如此心性,真要是教会他本事,同样会做出损人不利己的事情。
姜芜找到记载谭平业拜师时的内容,倘若他真的复活,风水门又是他迈出复仇的第一步,那么他接下来很有可能还会盯上其他门派。
当她的指尖滑到御鬼门部分,靳老的手机铃声忽然响起。
靳老接通电话,听到对方的话后,瞳孔瞬间放大,神情紧跟着慌乱起来:“顺城出事了?”
姜芜闻言呼吸一顿,眼皮向上撩起,神情随之凝重。
御鬼褚家,就在顺城。
但靳老接到通知是顺城出事,而不是褚家出事。
-
顺城,褚家。
在外惹事被带回家后,褚蔚连着被七大姑八大姨全念叨了一遍。
受完教育,他完全没有要洗心革面的想法,还是那个不求上进,做什么事差不多就好,成天只知道混日子的大少爷。
浑浑噩噩在家待了两天,好不容易养出的早睡早起习惯化作泡沫,沉迷赖床。
迷糊中似乎听到很吵闹的声音,躺在床上的褚蔚翻过身,在枕头边上摸索一番,找到手机,用指纹解开屏幕锁的同时将眼睛睁开了条缝。
才十点多,距离午饭还有两个多小时,还可以再睡会儿……
余光中闪过一个人影,就直愣愣站在他的床头。
褚蔚蓦然清醒,睁开双眼。
身着黑色旗袍,气质优雅端庄的老太太笑吟吟地和他打招呼。
被吓醒的褚蔚无助地叹了口气,坐起后用手揉搓眼睛,含糊的声音中裹着哈欠:“你怎么过来了?不会是因为我和褚灿聊了你两句,你就过来吓唬我吧。”

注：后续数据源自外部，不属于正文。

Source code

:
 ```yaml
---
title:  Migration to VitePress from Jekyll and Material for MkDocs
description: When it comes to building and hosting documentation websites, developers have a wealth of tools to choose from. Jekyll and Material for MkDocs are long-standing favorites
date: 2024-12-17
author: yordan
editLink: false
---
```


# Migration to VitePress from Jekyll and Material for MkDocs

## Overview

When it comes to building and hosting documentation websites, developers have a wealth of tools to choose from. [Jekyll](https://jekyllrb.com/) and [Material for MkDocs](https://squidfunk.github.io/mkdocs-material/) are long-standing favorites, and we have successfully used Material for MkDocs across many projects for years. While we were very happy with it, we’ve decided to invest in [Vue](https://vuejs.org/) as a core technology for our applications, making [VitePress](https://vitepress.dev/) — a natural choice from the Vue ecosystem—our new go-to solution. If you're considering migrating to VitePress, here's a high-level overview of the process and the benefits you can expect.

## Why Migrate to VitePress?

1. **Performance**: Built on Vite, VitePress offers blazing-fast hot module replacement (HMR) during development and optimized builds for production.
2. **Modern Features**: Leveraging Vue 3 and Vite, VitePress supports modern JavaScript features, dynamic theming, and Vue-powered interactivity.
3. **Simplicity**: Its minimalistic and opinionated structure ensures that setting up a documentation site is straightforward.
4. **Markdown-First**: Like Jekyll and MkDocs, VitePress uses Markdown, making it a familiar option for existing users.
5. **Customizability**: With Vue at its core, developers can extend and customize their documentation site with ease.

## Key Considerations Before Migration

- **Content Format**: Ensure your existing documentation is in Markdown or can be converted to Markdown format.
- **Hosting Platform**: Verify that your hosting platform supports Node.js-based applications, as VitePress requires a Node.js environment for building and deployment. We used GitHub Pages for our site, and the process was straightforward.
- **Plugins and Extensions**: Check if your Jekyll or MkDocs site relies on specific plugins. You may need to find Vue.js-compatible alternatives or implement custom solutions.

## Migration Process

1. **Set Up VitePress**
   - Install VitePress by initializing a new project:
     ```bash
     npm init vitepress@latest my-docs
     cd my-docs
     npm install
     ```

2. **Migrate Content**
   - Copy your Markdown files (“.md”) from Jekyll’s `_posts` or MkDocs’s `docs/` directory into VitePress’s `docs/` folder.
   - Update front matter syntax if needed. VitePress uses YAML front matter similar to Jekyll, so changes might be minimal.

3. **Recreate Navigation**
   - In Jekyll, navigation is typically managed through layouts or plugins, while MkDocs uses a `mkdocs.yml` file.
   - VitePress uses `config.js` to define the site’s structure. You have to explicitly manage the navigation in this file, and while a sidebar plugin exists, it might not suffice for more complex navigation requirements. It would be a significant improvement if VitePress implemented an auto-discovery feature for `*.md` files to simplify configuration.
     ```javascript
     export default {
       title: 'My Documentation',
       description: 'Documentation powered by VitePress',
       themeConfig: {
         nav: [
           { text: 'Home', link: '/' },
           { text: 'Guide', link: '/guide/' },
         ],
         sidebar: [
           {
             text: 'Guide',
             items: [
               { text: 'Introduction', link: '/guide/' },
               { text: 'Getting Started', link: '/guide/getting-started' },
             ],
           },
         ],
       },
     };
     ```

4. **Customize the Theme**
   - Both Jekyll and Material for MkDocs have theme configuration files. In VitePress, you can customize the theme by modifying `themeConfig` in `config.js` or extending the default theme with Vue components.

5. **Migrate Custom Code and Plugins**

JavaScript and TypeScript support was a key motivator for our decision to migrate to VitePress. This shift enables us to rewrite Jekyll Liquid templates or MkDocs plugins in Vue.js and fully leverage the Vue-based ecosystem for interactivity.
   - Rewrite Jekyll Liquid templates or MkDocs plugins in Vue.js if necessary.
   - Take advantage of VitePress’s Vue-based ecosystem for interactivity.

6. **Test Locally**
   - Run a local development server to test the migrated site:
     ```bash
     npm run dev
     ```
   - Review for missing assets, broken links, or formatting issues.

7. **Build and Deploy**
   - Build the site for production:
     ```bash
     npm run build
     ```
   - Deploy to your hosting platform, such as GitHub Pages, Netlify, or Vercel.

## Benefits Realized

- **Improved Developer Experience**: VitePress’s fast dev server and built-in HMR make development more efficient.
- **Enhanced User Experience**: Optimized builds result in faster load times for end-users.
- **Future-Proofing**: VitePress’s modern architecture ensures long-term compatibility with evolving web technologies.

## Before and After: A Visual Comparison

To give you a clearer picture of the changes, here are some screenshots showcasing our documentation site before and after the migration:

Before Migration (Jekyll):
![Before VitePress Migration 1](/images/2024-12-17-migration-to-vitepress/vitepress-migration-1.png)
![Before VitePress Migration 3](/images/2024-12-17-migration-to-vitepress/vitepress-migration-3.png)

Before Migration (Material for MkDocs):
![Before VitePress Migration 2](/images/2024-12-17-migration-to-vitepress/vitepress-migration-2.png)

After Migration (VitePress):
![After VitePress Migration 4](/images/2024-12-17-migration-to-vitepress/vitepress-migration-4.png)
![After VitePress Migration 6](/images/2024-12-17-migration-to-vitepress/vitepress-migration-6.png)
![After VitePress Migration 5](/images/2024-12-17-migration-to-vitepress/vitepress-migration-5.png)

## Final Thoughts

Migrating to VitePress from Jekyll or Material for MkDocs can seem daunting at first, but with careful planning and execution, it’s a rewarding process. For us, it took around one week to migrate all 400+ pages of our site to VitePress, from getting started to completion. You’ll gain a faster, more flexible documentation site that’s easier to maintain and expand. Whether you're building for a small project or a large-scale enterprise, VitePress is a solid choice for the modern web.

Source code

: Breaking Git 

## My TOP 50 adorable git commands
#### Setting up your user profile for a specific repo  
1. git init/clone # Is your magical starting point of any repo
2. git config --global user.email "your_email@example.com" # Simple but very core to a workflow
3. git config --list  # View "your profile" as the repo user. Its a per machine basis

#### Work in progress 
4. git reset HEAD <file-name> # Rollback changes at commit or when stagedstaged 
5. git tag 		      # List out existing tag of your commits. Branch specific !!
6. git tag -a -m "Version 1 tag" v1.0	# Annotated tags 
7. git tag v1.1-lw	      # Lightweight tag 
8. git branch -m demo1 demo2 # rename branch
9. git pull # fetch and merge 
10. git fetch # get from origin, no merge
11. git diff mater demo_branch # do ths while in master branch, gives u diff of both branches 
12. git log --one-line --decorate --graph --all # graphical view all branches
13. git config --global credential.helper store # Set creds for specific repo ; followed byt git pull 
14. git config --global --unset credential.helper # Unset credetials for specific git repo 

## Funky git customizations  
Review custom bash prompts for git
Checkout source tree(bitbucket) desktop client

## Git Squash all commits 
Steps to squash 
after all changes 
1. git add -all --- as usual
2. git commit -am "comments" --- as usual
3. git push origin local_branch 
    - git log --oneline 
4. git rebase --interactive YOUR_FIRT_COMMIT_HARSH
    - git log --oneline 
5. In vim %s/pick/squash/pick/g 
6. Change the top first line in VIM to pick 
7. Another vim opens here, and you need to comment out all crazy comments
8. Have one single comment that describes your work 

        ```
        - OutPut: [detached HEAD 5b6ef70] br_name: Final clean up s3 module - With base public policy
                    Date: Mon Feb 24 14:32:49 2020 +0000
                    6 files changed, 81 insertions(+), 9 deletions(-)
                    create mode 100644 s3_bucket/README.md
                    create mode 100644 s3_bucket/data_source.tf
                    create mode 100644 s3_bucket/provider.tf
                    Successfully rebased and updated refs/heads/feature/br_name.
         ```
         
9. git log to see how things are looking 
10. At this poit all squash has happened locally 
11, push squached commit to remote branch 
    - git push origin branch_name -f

回到家,褚蔚才想起找褚灿聊有关静喑的事情,不过问了几个问题后就打消了怀疑的念头。
静喑是褚灿的御鬼,没出现的时候就待在御鬼牌里,只要她愿意,就能够听到外面的声音。
“外面那么吵,你却一直没出现,褚灿担心你出事,所以带我来看看你。”
褚蔚保持着揉眼睛的动作,看不到她的表情,但她的嗓音轻柔,像是慈祥的老人,带着对晚辈的关爱,让人不由自主地放松下来。